Aim of the task: Using the data below, return all lines in which "descriptive" appears.

Records supplied:
--*--

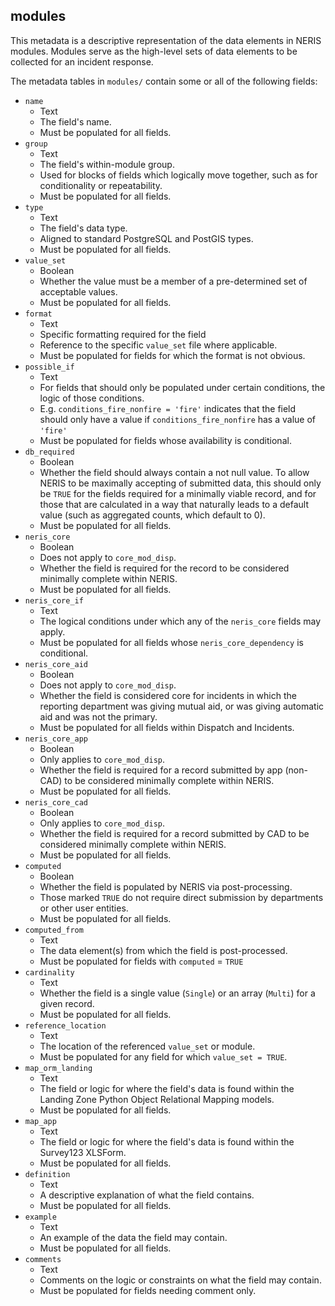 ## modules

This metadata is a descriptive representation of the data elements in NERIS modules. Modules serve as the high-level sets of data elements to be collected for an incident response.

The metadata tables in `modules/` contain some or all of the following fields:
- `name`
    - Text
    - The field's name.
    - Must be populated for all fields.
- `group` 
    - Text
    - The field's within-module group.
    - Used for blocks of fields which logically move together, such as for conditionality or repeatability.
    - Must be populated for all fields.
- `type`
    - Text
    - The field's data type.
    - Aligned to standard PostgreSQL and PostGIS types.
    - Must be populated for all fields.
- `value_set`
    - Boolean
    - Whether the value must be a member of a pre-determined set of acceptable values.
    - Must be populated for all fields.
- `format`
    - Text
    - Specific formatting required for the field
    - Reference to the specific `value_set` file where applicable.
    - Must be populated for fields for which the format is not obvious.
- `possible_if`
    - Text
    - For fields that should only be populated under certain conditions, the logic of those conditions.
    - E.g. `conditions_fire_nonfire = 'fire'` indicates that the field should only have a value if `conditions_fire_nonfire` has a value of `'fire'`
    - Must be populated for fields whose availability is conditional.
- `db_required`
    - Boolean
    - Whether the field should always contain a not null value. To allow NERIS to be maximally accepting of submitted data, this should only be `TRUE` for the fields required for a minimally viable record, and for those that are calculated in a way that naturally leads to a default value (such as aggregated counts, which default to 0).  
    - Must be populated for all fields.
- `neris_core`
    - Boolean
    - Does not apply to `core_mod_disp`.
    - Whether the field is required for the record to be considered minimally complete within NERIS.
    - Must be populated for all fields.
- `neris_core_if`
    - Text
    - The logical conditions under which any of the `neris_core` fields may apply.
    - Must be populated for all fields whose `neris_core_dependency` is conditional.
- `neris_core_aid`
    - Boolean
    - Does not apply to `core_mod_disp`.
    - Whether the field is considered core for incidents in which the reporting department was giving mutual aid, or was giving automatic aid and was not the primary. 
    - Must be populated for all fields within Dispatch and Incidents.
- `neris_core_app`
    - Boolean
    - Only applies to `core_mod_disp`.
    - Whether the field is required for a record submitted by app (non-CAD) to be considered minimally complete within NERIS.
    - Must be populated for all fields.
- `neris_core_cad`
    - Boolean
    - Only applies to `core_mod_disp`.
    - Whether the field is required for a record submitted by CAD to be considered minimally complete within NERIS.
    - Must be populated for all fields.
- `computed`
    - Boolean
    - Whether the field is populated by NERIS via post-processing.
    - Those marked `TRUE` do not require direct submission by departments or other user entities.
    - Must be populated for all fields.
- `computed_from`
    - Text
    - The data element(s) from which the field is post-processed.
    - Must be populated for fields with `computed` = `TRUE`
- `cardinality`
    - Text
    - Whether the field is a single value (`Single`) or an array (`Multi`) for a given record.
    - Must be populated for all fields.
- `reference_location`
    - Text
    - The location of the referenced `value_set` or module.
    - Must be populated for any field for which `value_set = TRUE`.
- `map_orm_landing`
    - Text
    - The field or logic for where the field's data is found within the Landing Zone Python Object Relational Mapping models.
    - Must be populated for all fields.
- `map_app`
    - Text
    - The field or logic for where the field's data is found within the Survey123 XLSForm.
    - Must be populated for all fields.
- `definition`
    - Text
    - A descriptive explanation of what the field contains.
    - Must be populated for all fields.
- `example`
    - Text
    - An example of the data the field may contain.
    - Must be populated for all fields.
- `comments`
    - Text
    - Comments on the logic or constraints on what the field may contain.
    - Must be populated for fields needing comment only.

--*--

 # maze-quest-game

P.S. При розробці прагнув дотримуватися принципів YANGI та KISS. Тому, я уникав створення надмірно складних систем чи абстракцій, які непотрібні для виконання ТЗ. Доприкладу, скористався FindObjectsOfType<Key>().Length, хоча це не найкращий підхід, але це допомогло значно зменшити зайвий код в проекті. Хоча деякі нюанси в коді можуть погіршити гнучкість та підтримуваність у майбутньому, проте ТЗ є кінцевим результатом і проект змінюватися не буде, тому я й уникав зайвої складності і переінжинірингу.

--*--

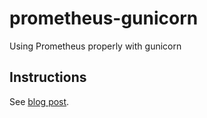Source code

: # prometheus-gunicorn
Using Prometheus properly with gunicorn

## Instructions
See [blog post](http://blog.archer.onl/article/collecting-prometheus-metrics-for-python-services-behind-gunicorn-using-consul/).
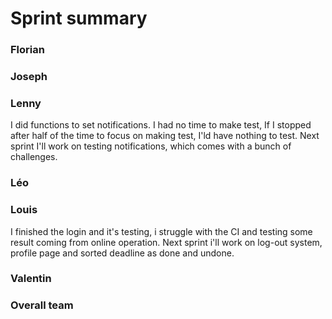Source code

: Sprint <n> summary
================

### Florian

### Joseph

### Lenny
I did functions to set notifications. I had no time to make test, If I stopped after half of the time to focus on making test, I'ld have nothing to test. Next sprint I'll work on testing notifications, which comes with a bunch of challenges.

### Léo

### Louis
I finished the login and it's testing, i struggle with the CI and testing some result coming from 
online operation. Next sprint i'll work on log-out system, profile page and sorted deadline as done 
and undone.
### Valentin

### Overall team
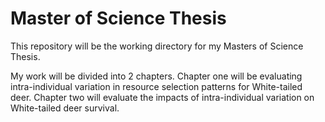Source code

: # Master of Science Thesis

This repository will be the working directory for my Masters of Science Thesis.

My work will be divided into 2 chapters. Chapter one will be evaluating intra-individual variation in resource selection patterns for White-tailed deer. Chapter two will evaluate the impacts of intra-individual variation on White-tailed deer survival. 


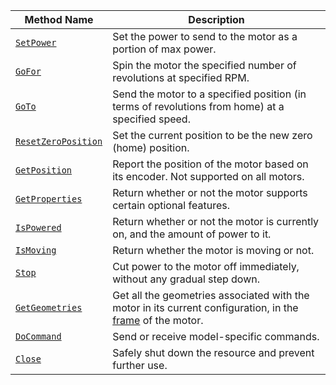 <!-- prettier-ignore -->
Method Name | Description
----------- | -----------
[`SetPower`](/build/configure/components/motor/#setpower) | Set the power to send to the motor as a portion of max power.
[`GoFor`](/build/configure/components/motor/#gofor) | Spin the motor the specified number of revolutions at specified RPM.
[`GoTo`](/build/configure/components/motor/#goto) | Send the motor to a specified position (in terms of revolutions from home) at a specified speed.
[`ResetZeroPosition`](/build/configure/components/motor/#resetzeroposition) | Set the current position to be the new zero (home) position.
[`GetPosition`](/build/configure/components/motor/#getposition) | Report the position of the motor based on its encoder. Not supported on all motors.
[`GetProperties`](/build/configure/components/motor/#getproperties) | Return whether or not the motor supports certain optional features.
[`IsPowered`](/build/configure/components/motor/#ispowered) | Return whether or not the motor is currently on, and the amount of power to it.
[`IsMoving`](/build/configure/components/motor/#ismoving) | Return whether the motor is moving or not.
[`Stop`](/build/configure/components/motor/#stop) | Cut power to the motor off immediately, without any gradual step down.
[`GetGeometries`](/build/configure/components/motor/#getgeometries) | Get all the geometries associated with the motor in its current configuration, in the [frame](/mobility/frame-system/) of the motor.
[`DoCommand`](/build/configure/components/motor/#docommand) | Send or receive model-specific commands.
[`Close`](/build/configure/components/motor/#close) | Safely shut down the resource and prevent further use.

--*--

Result below:
This metadata is a descriptive representation of the data elements in NERIS modules. Modules serve as the high-level sets of data elements to be collected for an incident response.
    - A descriptive explanation of what the field contains.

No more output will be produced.